Putin described a potential future scenario in which Ukraine was admitted to NATO and then attempted to recapture the Crimea peninsula, territory Russia seized in 2014.

“Let’s imagine Ukraine is a NATO member and starts these military operations. Are we supposed to go to war with the NATO bloc? Has anyone given that any thought? Apparently not,” he said.

Russia has massed more than 100,000 troops on the Ukrainian border and Western countries say they fear Putin may be planning to invade.

Russia denies this but has said it could take unspecified military action unless its security demands are met. Western countries say any invasion would bring sanctions on Moscow.

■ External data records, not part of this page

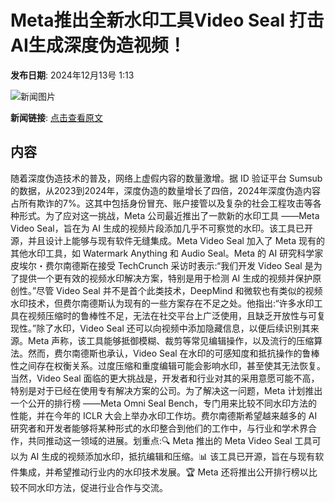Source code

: # Meta推出全新水印工具Video Seal 打击AI生成深度伪造视频！

**发布日期**: 2024年12月13号 1:13

![新闻图片](https://pic.chinaz.com/picmap/202207271436142427_0.jpg)

**新闻链接**: [点击查看原文](https://www.aibase.com/zh/news/13922)

## 内容

随着深度伪造技术的普及，网络上虚假内容的数量激增。据 ID 验证平台 Sumsub 的数据，从2023到2024年，深度伪造的数量增长了四倍，2024年深度伪造内容占所有欺诈的7%。这其中包括身份冒充、账户接管以及复杂的社会工程攻击等各种形式。为了应对这一挑战，Meta 公司最近推出了一款新的水印工具 ——Meta Video Seal，旨在为 AI 生成的视频片段添加几乎不可察觉的水印。该工具已开源，并且设计上能够与现有软件无缝集成。Meta Video Seal 加入了 Meta 现有的其他水印工具，如 Watermark Anything 和 Audio Seal。Meta 的 AI 研究科学家皮埃尔・费尔南德斯在接受 TechCrunch 采访时表示:“我们开发 Video Seal 是为了提供一个更有效的视频水印解决方案，特别是用于检测 AI 生成的视频并保护原创性。”尽管 Video Seal 并不是首个此类技术，DeepMind 和微软也有类似的视频水印技术，但费尔南德斯认为现有的一些方案存在不足之处。他指出:“许多水印工具在视频压缩时的鲁棒性不足，无法在社交平台上广泛使用，且缺乏开放性与可复现性。”除了水印，Video Seal 还可以向视频中添加隐藏信息，以便后续识别其来源。Meta 声称，该工具能够抵御模糊、裁剪等常见编辑操作，以及流行的压缩算法。然而，费尔南德斯也承认，Video Seal 在水印的可感知度和抵抗操作的鲁棒性之间存在权衡关系。过度压缩和重度编辑可能会影响水印，甚至使其无法恢复。当然，Video Seal 面临的更大挑战是，开发者和行业对其的采用意愿可能不高，特别是对于已经在使用专有解决方案的公司。为了解决这一问题，Meta 计划推出一个公开的排行榜 ——Meta Omni Seal Bench，专门用来比较不同水印方法的性能，并在今年的 ICLR 大会上举办水印工作坊。费尔南德斯希望越来越多的 AI 研究者和开发者能够将某种形式的水印整合到他们的工作中，与行业和学术界合作，共同推动这一领域的进展。划重点:🔍 Meta 推出的 Meta Video Seal 工具可以为 AI 生成的视频添加水印，抵抗编辑和压缩。📊 该工具已开源，旨在与现有软件集成，并希望推动行业内的水印技术发展。🏆 Meta 还将推出公开排行榜以比较不同水印方法，促进行业合作与交流。
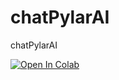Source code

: # chatPylarAI
chatPylarAI

[![Open In Colab](https://colab.research.google.com/assets/colab-badge.svg)](https://colab.research.google.com/drive/1odswULyZ_f1Mk48DSNRwdSd4HCw_Ebl8?usp=sharing)
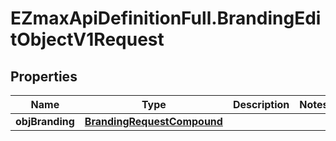 # EZmaxApiDefinitionFull.BrandingEditObjectV1Request

## Properties

Name | Type | Description | Notes
------------ | ------------- | ------------- | -------------
**objBranding** | [**BrandingRequestCompound**](BrandingRequestCompound.md) |  | 


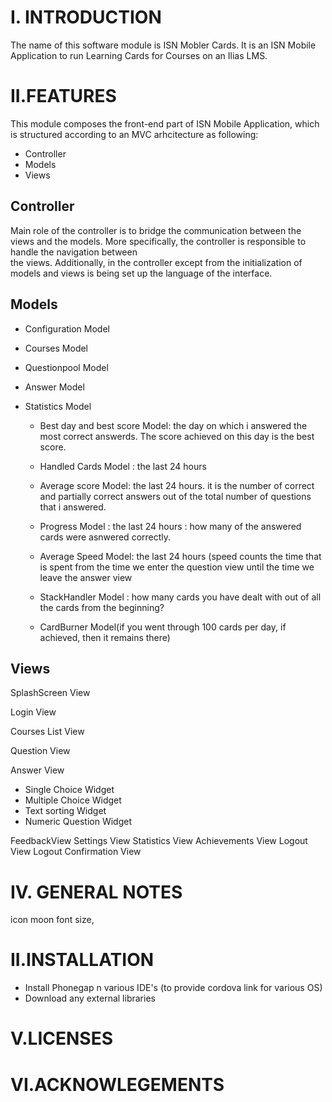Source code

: I. INTRODUCTION 
===============

The name of this software module is ISN Mobler Cards. It is an ISN Mobile Application to run Learning Cards for Courses on an Ilias LMS. 



II.FEATURES
============

This module composes the front-end part of ISN Mobile Application, which is structured according to an MVC arhcitecture as following:

- Controller
- Models
- Views


Controller
----------

Main role of the controller is to bridge the communication between the views and the models.  More specifically, the controller is responsible to handle the navigation between  
the views. Additionally, in the controller except from the initialization of models and views is being set up the language of the interface.



Models
------
* Configuration Model
* Courses Model
* Questionpool Model
* Answer Model
* Statistics Model

	- Best day and best score Model: the day on which i answered  the most correct answerds. 
	                                 The score achieved on this day is the best score.
	
	
	- Handled Cards Model :          the last 24 hours
	
	- Average score Model: the last 24 hours. it is the number of correct and partially correct answers
						   out of the total number of questions that i answered.
	- Progress Model : the last 24 hours : how many of the answered cards were asnwered correctly.
	 
	- Average Speed Model: the last 24 hours (speed counts the time that is spent from the time we enter the question view
						until the time we leave the answer view
	
	- StackHandler Model : how many cards you have dealt with out of all the cards from the beginning?
	
	- CardBurner Model(if you went through 100 cards per day, if achieved, then it remains there)


Views
------

SplashScreen View

Login View

Courses List View

Question View

Answer View
 - Single Choice Widget
 - Multiple Choice Widget
 - Text sorting Widget
 - Numeric Question Widget

FeedbackView
Settings View
Statistics View
Achievements View
Logout View
Logout Confirmation View



IV. GENERAL NOTES
=================

icon moon font  size,

 


II.INSTALLATION
===============

- Install Phonegap n various IDE's (to provide cordova link for various OS) 
- Download any external libraries



V.LICENSES
===========




VI.ACKNOWLEGEMENTS
=================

The Kremlin wants the West to respect a 1999 agreement that no country can strengthen its own security at the expense of others, which it considers at the heart of the crisis, Foreign Minister Sergei Lavrov said.

He raised the charter signed in Istanbul by members of the Organisation for Security and Cooperation in Europe, which includes the United States and Canada, during a call with U.S. Secretary of State Antony Blinken.

Lavrov said Blinken accepted the need to discuss the matter further whilst a U.S. account of the call focused on the need for Moscow to pull back.

“If President Putin truly does not intend war or regime change, the Secretary told Foreign Minister Lavrov then this is the time to pull back troops and heavy weaponry and engage in a serious discussion,” a senior State Department official told reporters.

The U.S. is willing to discuss giving the Kremlin a way to verify the absence of Tomahawk cruise missiles at NATO bases in Romania and Poland, if Russia shares similar information about missiles on certain Russian bases, Bloomberg reported.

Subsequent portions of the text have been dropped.